Posted by: William | February 15, 2008

Seeker-Sensitive Churches

A pretty common term these days is “seeker-sensitive churches”. Anyone involved in ministry on pretty much any level is acquainted with the term. The gist is that it’s a model for doing church popularized by the mega-church Willow Creek. The basic idea is for church to be a comfortable, non-judgmental, unthreatening place for unbelievers or “seekers” to come and “feel” the love of God. The churches using this model usually have very contemporary music, extensive refreshments, elaborate church programs to keep everything eye catching, and although there’s probably a lot more to it, the most notable thing about seeker churches is the sermon.
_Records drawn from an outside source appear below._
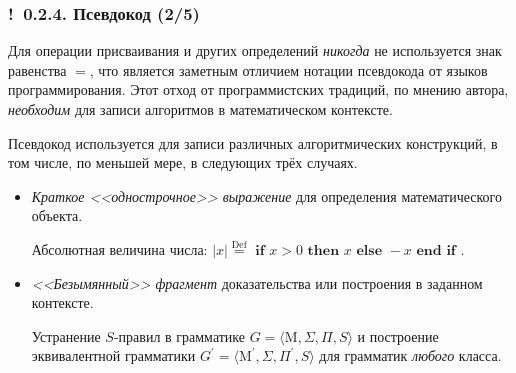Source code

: \documentclass[mathserif,12pt,aspectratio=169]{beamer}
\def\emразделенной{\em разделенной}
\def\em#1{\it\color{blue}#1}
\def\Assign{\operatorname{:=}}
\def\Def{\stackrel{\text{Def}}{=}}
\def\Ok{{\color{green}\textbf{!}\ }}
\begin{document}
\begin{frame}
\frametitle{\Ok 0.2.4. Псевдокод (2/5)}

\vspace{-1pt}
\begin{remark}
Для операции присваивания и других определений
{\em никогда} не используется знак равенства $=$, 
что является заметным отличием нотации 
псевдокода от языков программирования.
Этот отход от программистских традиций, по мнению автора, {\em необходим}
для записи алгоритмов в математическом контексте.  
\end{remark}

Псевдокод используется для записи различных алгоритмических конструкций, в том числе, по меньшей мере, в следующих трёх случаях.
\begin{itemize}
\item {\em Краткое <<однострочное>>  выражение} для 
определения математического объекта.
\begin{example} Абсолютная величина числа: 
$|x|\Def \textbf{ if } x>0 \textbf{ then } x \textbf{ else } -x \textbf{ end if }$.
\end{example}
\item {\em <<Безымянный>> фрагмент } доказательства или построения в заданном контексте. 
\begin{example}
Устранение $S$-правил в грамматике 
$G=\langle\mathrm{M},\Sigma,\Pi, S\rangle$ и построение эквивалентной грамматики
$G^\prime=\langle\mathrm{M}^\prime,\Sigma,\Pi^\prime, S\rangle$ для
грамматик {\em любого} класса.

\vspace{-1pt}
\begin{algorithmic}
\STATE {$\mathrm{M}^\prime\Assign\mathrm{M}+S^\prime$}
\FOR{$(\alpha\to\beta)\in\Pi$}
\STATE {$ (\alpha\to\beta)\Assign(\alpha[S^\prime/S]\to\beta[S^\prime/S])$}
\ENDFOR
\STATE {$\Pi^\prime\Assign\Pi+(S\to S^\prime)$}
\end{algorithmic}
\end{example}
\end{itemize}
\end{frame}
\end{document}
They’re almost always topical, preaching on things that matter to the average Joe who doesn’t know God. The abundance of topical sermons, however, often allow for the speaker to teach from the bible, without usually have to actually teach the bible. This is certain danger.
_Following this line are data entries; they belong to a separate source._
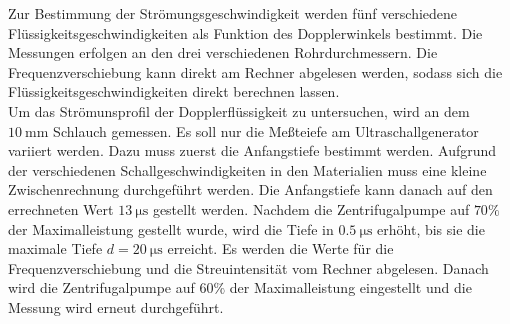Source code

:   Zur Bestimmung der Strömungsgeschwindigkeit werden fünf verschiedene Flüssigkeitsgeschwindigkeiten als Funktion des Dopplerwinkels bestimmt. Die Messungen erfolgen an den drei verschiedenen Rohrdurchmessern.
Die Frequenzverschiebung kann direkt am Rechner abgelesen werden, sodass sich die Flüssigkeitsgeschwindigkeiten direkt berechnen lassen.\\
Um das Strömunsprofil der Dopplerflüssigkeit zu untersuchen, wird an dem $\SI{10}{\milli\metre}$ Schlauch gemessen. Es soll nur die Meßteiefe am Ultraschallgenerator variiert werden.
Dazu muss zuerst die Anfangstiefe bestimmt werden. Aufgrund der verschiedenen Schallgeschwindigkeiten in den Materialien muss eine kleine Zwischenrechnung durchgeführt werden.
Die Anfangstiefe kann danach auf den errechneten Wert $\SI{13}{\micro\second}$ gestellt werden. Nachdem die Zentrifugalpumpe auf $70 \si{\percent}$ der Maximalleistung gestellt wurde,
wird die Tiefe in $\SI{0.5}{\micro\second}$ erhöht, bis sie die maximale Tiefe $d=\SI{20}{\micro\second}$ erreicht. Es werden die Werte für die Frequenzverschiebung und die Streuintensität vom Rechner abgelesen.
Danach wird die Zentrifugalpumpe auf $60 \si{\percent}$ der Maximalleistung eingestellt und die Messung wird erneut durchgeführt.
Many churches in America have adopted at least some aspects of seeker-sensitive model. I am almost certainly oversimplifying, but for the sake of discussion we’ll leave it there.

Here is my gripe. For starters, there is a major flaw in the title. Romans 3:11 says, “There is none who understands, there is none who seeks for God.” So what are people doing when they’re “seeking God” but “haven’t found him yet”? Well, I’m not exactly sure. I suppose they might be looking for comfort, they might be looking for satisfaction, fulfillment, escape from the conscience, purpose, the list could go on and on. But one thing is for sure, they’re not seeking God.

So if we modify the title based on the reality that there are no unbelievers on this earth seeking God, then we’d just be left with “sensitive churches” and that seems pretty reasonable, I suppose. But let’s go a little further here. I’m convinced it still doesn’t make much sense.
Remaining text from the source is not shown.